**TASK STATEMENT**
Write out all of the listing exactly. Add nothing to it.

**DATA PROVIDED**
☆ ☆ ☆ ☆ ☆

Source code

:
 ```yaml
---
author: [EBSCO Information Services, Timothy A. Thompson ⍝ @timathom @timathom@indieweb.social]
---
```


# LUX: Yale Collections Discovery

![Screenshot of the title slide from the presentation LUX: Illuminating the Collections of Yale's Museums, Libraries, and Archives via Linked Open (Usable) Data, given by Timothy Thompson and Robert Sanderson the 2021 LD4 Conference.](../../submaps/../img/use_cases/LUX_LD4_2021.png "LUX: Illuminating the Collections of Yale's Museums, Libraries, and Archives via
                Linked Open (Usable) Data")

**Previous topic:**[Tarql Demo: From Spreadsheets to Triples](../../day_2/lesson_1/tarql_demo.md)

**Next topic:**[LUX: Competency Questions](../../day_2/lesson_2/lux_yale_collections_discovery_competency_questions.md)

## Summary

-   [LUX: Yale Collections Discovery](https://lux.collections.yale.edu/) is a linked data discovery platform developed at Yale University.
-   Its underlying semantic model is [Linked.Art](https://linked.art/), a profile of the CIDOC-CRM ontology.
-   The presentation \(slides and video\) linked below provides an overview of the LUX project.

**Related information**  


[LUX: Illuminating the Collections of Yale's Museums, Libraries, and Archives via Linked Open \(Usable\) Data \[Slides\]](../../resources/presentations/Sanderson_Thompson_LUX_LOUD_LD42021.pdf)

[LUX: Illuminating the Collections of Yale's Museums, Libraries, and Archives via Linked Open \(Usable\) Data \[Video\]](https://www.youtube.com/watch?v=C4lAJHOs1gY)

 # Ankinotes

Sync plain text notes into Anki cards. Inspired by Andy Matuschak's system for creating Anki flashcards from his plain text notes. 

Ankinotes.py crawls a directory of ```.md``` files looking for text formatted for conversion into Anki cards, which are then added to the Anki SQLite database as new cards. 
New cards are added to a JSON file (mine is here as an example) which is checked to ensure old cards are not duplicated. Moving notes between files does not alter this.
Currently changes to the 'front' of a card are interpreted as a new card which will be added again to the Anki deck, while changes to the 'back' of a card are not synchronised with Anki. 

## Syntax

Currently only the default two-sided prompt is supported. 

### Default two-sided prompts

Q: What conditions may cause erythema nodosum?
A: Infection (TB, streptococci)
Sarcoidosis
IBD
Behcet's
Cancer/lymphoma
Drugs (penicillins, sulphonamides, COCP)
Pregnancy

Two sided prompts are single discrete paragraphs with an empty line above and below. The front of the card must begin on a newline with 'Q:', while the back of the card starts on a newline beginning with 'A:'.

☆ ☆ ☆ ☆ ☆

**EXERCISE OUTPUT**
Source code

:
 ```yaml
---
author: [EBSCO Information Services, Timothy A. Thompson ⍝ @timathom @timathom@indieweb.social]
---
```


# LUX: Yale Collections Discovery

![Screenshot of the title slide from the presentation LUX: Illuminating the Collections of Yale's Museums, Libraries, and Archives via Linked Open (Usable) Data, given by Timothy Thompson and Robert Sanderson the 2021 LD4 Conference.](../../submaps/../img/use_cases/LUX_LD4_2021.png "LUX: Illuminating the Collections of Yale's Museums, Libraries, and Archives via
                Linked Open (Usable) Data")

**Previous topic:**[Tarql Demo: From Spreadsheets to Triples](../../day_2/lesson_1/tarql_demo.md)

**Next topic:**[LUX: Competency Questions](../../day_2/lesson_2/lux_yale_collections_discovery_competency_questions.md)

## Summary

-   [LUX: Yale Collections Discovery](https://lux.collections.yale.edu/) is a linked data discovery platform developed at Yale University.
-   Its underlying semantic model is [Linked.Art](https://linked.art/), a profile of the CIDOC-CRM ontology.
-   The presentation \(slides and video\) linked below provides an overview of the LUX project.

**Related information**  


[LUX: Illuminating the Collections of Yale's Museums, Libraries, and Archives via Linked Open \(Usable\) Data \[Slides\]](../../resources/presentations/Sanderson_Thompson_LUX_LOUD_LD42021.pdf)

[LUX: Illuminating the Collections of Yale's Museums, Libraries, and Archives via Linked Open \(Usable\) Data \[Video\]](https://www.youtube.com/watch?v=C4lAJHOs1gY)

 # Ankinotes

Sync plain text notes into Anki cards. Inspired by Andy Matuschak's system for creating Anki flashcards from his plain text notes. 

Ankinotes.py crawls a directory of ```.md``` files looking for text formatted for conversion into Anki cards, which are then added to the Anki SQLite database as new cards. 
New cards are added to a JSON file (mine is here as an example) which is checked to ensure old cards are not duplicated. Moving notes between files does not alter this.
Currently changes to the 'front' of a card are interpreted as a new card which will be added again to the Anki deck, while changes to the 'back' of a card are not synchronised with Anki. 

## Syntax

Currently only the default two-sided prompt is supported. 

### Default two-sided prompts

Q: What conditions may cause erythema nodosum?
A: Infection (TB, streptococci)
Sarcoidosis
IBD
Behcet's
Cancer/lymphoma
Drugs (penicillins, sulphonamides, COCP)
Pregnancy

Two sided prompts are single discrete paragraphs with an empty line above and below. The front of the card must begin on a newline with 'Q:', while the back of the card starts on a newline beginning with 'A:'.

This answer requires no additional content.